Federal Reserve Bank of San Francisco President Mary Daly recently discussed the progress made by the Federal Reserve in tamping down inflation and keeping the US labor market stable. Despite these achievements, Daly emphasized that there is still work to be done. She also commented on the current rate cut spread, indicating that the Fed is likely to only implement one or two more rate cuts in the remainder of 2024.
Daly mentioned that if the current forecasts are met, we can expect to see one or two more rate cuts this year. She pointed out that discussions regarding gradual rate cuts may not be as significant as they seem and expressed confidence in the Fed’s ability to wind down the balance sheet without causing disruptions in the market. Additionally, Daly highlighted that inflection points, such as the current one, are likely to result in more dissenting opinions among Fed officials.

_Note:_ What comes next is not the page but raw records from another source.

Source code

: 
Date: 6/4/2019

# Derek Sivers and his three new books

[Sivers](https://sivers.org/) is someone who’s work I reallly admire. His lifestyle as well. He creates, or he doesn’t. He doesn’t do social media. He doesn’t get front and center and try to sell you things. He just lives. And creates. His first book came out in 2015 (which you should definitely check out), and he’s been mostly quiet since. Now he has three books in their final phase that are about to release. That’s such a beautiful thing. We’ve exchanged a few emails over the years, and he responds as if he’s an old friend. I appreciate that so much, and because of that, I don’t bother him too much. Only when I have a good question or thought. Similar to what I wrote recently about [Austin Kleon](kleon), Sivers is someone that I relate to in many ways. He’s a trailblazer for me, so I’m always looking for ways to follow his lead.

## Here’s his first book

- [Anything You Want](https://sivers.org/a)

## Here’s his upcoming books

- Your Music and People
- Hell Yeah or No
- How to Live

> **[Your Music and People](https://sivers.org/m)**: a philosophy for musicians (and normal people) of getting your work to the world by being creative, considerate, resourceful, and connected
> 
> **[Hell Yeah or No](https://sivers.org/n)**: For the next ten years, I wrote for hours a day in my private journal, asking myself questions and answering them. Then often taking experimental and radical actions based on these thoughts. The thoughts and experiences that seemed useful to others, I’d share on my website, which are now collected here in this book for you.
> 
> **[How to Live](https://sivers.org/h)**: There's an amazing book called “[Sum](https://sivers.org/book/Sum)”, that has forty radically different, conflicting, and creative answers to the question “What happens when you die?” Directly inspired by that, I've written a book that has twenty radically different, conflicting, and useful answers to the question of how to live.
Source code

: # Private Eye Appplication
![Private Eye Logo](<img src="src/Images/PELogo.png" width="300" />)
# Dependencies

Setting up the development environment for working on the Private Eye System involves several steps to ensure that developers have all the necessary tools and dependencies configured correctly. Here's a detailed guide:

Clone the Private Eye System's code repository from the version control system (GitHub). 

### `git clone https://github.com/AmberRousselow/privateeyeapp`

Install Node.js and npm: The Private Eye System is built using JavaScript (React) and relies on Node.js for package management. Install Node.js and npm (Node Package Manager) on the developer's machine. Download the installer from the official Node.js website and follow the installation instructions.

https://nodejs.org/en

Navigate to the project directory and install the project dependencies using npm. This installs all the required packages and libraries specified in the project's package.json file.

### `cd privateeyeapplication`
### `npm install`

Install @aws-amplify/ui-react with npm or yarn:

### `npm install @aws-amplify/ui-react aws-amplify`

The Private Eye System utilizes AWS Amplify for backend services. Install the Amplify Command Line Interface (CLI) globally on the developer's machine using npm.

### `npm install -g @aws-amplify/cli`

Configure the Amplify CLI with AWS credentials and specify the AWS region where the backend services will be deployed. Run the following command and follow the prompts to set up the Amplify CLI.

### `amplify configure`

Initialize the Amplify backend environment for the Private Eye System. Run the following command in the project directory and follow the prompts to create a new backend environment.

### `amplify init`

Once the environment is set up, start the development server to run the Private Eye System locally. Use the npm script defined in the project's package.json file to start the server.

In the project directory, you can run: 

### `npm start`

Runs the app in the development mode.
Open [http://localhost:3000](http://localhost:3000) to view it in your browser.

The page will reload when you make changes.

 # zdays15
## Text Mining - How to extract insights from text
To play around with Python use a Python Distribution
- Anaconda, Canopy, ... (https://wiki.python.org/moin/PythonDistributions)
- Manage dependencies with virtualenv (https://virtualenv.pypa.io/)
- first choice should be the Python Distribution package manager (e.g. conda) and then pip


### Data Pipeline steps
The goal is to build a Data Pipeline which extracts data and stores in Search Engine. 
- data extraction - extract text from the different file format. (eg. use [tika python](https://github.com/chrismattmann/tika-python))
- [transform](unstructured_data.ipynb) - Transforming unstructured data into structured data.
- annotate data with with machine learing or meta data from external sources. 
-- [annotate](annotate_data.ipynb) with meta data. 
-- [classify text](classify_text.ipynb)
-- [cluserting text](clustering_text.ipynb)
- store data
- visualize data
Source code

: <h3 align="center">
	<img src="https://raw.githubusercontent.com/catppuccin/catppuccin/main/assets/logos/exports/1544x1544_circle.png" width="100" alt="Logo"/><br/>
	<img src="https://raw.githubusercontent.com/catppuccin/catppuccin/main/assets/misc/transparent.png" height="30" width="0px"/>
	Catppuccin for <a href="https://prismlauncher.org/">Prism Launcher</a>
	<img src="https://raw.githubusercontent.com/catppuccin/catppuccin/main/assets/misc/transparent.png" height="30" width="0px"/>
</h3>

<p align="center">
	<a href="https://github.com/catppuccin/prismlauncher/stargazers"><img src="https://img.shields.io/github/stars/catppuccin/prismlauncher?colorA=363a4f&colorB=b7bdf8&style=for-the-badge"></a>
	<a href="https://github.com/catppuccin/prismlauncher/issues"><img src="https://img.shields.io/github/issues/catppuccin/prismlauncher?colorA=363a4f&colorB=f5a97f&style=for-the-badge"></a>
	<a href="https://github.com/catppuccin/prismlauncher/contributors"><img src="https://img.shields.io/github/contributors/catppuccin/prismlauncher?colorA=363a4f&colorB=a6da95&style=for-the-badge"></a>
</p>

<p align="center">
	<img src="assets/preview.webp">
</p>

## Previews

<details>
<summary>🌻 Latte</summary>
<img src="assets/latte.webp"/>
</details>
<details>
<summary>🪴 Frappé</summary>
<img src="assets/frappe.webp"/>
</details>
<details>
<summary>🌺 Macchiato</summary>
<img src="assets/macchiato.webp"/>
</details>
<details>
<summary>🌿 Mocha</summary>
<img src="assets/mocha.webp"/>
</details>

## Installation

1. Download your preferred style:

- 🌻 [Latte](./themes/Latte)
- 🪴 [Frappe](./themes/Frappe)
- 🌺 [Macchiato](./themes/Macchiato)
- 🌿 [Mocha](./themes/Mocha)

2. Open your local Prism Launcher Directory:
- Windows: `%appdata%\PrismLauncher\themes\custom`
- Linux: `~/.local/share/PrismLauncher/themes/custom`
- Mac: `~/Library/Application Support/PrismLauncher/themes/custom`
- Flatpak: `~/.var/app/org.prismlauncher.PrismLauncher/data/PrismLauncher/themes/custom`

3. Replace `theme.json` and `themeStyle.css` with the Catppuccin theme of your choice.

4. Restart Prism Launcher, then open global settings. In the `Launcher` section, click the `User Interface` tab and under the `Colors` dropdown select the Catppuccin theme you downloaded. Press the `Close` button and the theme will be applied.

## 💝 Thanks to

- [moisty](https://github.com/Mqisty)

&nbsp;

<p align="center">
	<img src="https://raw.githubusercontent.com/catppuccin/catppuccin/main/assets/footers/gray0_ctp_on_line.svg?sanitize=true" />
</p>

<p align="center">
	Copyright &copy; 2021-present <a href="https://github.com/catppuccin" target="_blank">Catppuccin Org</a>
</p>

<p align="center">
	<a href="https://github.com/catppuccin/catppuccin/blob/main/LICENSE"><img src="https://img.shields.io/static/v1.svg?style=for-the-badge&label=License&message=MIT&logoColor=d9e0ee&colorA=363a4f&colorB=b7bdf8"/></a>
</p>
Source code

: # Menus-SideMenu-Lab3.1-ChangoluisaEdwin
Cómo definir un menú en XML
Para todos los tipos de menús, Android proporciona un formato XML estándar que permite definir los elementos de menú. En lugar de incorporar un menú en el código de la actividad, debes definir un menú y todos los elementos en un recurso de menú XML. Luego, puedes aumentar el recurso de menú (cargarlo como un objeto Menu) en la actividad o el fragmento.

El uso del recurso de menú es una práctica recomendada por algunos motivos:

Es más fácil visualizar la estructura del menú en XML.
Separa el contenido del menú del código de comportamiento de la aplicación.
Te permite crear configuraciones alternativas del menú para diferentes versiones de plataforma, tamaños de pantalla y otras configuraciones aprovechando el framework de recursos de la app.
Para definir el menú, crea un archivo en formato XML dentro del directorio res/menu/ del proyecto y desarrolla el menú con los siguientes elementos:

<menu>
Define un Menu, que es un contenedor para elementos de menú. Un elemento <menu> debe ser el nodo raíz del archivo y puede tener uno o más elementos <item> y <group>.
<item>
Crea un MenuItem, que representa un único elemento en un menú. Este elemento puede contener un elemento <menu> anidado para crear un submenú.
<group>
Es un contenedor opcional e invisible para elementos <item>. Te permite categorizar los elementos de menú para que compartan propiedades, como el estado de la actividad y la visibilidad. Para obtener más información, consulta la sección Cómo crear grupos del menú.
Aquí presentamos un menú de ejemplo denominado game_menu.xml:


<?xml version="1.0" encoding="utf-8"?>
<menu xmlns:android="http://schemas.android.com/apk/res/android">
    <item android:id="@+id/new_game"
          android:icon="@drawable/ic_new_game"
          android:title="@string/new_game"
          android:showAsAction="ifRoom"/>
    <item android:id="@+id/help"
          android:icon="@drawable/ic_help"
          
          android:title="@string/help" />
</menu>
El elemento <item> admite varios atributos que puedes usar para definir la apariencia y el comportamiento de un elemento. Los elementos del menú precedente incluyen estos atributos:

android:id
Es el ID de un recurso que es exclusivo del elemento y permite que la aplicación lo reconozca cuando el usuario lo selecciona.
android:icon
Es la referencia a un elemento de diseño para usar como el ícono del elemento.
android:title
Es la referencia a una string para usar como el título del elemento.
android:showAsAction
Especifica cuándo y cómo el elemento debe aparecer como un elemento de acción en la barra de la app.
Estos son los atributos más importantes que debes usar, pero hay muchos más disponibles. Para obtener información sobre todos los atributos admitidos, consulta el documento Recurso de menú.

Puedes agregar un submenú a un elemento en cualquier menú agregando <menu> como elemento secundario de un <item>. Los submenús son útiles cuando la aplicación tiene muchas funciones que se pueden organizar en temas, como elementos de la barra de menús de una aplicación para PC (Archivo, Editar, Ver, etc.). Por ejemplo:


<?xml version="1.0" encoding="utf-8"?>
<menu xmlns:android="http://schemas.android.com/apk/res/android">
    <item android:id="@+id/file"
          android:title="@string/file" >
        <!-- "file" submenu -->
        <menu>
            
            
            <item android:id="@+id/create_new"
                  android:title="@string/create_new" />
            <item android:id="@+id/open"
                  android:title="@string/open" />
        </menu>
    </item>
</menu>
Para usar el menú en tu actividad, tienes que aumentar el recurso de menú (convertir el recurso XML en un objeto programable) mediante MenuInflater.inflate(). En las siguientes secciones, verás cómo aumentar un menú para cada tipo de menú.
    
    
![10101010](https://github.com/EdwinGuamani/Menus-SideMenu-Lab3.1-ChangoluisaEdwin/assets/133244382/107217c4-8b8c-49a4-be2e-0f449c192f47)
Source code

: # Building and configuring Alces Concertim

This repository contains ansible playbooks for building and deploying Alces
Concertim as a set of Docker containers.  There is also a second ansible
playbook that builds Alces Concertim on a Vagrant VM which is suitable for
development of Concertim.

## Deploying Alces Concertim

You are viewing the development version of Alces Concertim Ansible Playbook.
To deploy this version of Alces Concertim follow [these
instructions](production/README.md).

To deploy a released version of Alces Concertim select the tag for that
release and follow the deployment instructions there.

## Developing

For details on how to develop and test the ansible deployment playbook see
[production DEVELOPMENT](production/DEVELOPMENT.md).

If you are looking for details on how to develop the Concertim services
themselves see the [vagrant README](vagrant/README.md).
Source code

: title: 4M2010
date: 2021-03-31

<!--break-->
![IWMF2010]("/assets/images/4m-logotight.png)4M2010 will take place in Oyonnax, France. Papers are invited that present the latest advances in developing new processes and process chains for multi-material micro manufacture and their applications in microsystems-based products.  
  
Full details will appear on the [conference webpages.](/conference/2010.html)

Despite the lack of dissent among Fed officials, Daly cautioned that it does not necessarily mean that everyone agrees on the best course of action. She mentioned signs of a revival in the housing market and stressed that she is prepared for potentially messy economic data. Daly suggested that the 3% rate may be close to a neutral level and that the funds rate still has a long way to go before settling.
Daly also noted that inflation has been receding across various sectors and the Fed has effectively managed to reduce inflation without causing major disruptions in the market. She expressed cautious optimism about the economic outlook and emphasized that a continued expansion is still very possible. Daly highlighted that the labor market has largely normalized post-pandemic and the economy has improved significantly, with inflation easing considerably.
Furthermore, Daly emphasized the importance of the Fed’s goals to deliver 2% inflation while maintaining full employment in the job market. She highlighted the need for continued progress towards these goals and emphasized the importance of remaining vigilant. Daly mentioned that the risks to the Fed’s job and inflation mandates are now more balanced, indicating the need for ongoing monitoring and adjustments in monetary policy.